Alors, quid des vœux du conseil général qui « souhaite que TOUS les Ariégeois puissent accéder à l’offre compétitive en matière de débit et de tarif. A ce sujet, le délégataire se doit d’assurer un traitement transparent et NON DISCRIMINATOIRE des usagers devant le service public. Le tarif de vente aux usagers doit être indépendant de sa situation géographique. Le tarif de raccordement doit être indépendant du point d’interconnexion concerné. Le délégataire a établi des grilles tarifaires permettant aux fournisseurs d’accès internet d’être suffisamment rentables (tiens donc !) pour qu’ils puissent proposer aux utilisateurs des offres identiques à celles qui sont disponibles sur les grandes agglomérations françaises. »(2)

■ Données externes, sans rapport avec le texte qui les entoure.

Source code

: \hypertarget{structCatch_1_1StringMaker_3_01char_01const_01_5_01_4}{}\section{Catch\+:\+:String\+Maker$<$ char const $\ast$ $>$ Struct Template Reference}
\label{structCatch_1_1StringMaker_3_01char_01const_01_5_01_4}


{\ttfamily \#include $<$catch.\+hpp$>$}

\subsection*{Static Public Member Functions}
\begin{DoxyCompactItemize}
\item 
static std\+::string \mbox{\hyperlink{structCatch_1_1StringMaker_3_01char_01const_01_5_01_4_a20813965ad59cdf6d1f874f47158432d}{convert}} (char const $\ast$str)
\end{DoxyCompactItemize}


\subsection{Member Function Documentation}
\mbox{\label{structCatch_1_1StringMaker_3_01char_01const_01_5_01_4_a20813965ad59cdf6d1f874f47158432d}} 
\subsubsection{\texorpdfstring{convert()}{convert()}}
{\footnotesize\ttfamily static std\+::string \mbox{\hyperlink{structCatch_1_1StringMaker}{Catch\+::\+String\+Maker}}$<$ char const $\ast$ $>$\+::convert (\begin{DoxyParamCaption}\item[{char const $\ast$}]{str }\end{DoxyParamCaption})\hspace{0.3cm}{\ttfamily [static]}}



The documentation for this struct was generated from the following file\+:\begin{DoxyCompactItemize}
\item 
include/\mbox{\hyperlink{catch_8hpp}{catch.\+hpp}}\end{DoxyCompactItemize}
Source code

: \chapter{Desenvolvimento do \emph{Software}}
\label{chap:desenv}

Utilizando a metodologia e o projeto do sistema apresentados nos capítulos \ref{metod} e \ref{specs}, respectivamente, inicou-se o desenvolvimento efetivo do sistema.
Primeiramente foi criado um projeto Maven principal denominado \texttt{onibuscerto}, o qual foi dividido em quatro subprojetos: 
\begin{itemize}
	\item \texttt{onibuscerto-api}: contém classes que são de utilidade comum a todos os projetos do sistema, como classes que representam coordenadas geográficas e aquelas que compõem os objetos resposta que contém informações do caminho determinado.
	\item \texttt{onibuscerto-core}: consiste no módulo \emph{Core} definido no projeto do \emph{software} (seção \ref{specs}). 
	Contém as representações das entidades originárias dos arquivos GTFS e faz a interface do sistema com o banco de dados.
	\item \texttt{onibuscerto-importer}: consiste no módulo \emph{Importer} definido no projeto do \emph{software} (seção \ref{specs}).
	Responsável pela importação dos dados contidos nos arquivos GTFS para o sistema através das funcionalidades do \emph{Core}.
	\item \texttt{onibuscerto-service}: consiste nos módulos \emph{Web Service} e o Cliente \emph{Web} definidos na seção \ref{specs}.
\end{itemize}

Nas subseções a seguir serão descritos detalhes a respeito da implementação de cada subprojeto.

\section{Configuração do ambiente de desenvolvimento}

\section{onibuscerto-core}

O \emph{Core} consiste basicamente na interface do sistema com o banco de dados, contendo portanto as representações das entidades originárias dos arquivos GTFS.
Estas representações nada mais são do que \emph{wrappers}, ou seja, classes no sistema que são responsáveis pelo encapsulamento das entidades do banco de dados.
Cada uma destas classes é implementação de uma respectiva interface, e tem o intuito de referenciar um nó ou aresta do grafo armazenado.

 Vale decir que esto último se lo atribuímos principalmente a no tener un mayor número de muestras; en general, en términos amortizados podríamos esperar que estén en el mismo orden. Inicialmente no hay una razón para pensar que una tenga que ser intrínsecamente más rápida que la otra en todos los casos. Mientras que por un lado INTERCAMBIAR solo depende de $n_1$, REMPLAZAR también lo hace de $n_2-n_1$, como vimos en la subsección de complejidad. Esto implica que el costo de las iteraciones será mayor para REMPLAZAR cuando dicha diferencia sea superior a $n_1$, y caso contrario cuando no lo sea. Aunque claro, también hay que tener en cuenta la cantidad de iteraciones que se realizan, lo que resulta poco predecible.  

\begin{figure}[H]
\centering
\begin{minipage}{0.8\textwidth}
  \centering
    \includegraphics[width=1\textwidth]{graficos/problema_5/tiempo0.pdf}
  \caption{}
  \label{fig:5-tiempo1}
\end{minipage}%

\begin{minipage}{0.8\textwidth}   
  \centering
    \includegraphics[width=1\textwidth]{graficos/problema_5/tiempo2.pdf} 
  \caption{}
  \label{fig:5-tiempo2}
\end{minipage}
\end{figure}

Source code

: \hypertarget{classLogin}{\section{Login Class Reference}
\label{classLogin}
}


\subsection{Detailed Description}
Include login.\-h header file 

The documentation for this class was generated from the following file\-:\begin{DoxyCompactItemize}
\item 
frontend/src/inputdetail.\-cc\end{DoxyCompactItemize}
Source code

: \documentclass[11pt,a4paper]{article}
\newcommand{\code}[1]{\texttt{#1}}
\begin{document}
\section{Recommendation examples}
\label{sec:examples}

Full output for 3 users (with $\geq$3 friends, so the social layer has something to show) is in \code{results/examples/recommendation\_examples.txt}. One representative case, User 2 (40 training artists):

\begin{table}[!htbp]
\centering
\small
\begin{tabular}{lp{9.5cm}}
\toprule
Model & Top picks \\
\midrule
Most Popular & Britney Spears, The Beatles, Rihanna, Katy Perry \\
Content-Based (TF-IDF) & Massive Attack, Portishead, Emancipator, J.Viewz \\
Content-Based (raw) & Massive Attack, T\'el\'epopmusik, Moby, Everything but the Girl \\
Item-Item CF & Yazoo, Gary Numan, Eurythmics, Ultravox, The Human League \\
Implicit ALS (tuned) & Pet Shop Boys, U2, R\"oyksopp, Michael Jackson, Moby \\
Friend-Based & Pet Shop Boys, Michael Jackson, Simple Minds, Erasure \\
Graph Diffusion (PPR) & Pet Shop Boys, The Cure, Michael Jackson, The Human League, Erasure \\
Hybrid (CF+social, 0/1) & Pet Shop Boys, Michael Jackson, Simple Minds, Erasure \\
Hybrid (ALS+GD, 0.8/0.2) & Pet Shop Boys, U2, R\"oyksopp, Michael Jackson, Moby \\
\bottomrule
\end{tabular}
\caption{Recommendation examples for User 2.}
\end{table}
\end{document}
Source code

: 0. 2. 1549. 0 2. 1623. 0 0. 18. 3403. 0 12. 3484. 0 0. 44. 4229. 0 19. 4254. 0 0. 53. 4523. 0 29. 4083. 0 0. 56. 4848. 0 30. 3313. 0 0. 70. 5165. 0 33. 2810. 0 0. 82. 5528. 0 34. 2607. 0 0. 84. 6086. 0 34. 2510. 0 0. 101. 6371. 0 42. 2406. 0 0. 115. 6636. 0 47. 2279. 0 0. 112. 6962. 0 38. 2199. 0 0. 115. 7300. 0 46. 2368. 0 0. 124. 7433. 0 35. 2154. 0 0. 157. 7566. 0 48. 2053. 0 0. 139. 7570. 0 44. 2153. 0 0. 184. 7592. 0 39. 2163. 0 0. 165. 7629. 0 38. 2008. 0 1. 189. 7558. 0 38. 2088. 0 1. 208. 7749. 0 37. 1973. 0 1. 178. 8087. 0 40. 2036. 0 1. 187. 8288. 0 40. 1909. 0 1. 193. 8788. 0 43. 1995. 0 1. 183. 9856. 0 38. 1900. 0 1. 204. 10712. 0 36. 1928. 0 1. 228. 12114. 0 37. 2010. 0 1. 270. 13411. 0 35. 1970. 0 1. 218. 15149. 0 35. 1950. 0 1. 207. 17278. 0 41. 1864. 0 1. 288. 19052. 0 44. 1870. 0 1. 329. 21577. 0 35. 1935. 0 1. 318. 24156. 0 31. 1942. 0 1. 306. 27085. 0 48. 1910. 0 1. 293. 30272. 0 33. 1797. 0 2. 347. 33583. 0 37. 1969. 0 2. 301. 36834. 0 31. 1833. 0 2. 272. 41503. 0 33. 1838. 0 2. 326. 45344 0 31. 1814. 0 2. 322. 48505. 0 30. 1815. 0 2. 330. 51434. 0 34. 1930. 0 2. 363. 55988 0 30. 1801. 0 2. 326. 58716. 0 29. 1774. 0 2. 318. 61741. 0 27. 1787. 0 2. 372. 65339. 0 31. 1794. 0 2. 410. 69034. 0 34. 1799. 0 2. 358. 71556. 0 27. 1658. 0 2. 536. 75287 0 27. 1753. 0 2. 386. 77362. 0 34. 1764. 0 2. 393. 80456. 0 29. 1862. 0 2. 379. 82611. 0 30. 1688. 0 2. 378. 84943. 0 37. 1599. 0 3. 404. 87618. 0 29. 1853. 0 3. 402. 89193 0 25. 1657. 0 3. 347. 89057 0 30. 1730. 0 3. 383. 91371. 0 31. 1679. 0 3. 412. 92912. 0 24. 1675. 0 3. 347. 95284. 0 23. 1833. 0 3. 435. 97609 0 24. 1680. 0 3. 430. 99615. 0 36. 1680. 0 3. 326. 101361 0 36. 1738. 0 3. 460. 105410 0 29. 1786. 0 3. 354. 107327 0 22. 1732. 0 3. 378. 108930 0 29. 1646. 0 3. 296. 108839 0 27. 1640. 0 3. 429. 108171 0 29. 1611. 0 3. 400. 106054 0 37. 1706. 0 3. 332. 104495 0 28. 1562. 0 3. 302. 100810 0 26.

Que faire face à la surdité du conseil général ? Le Collectif Ariège haut débit sans wimax ni wifi (les Verts, le comité écologique ariégeois, des communes ariégeoises…) demande l’arrêt du programme d’implantation d’antennes wimax et l’ouverture d’une négociation sérieuse avec l’opérateur historique France Télécom pour que des solutions filaires soient envisagées. C’est possible (3). En Auvergne, l’utilisation du réseau existant a permis de proposer une connexion à 1600 euros (10 fois moins qu’en Ariège !). Rappelons-le : seul le réseau filaire permet un vrai haut débit et une connexion qui ne suscite aucune controverse niveau santé. Car si tous nous souhaitons le haut débit, personne ne le souhaite à n’importe quel prix.
Le collectif d’usagers et citoyens de Sainte Croix Volvestre.
(1) et (2) extraits de la plaquette « Internet haut débit avec le conseil général de l’Ariège ». (3) la mise aux normes ADSL des réseaux secondaires France Télécom, qui s’avère être très onéreuse, n’est plus prise en charge par l’opérateur mais par le particulier.
PETITION : le département doit subventionner le satellite
Afin d’assurer un traitement non discriminatoire des usagers, il n’y a pas deux poids deux mesures. Le département qui intervient financièrement pour permettre l’accès au wimax, doit faire la même chose concernant l’accès au satellite en zone blanche. Le kit d’installation satellite ne doit pas coûter plus de 99 euros, coût de l’installation du kit wimax.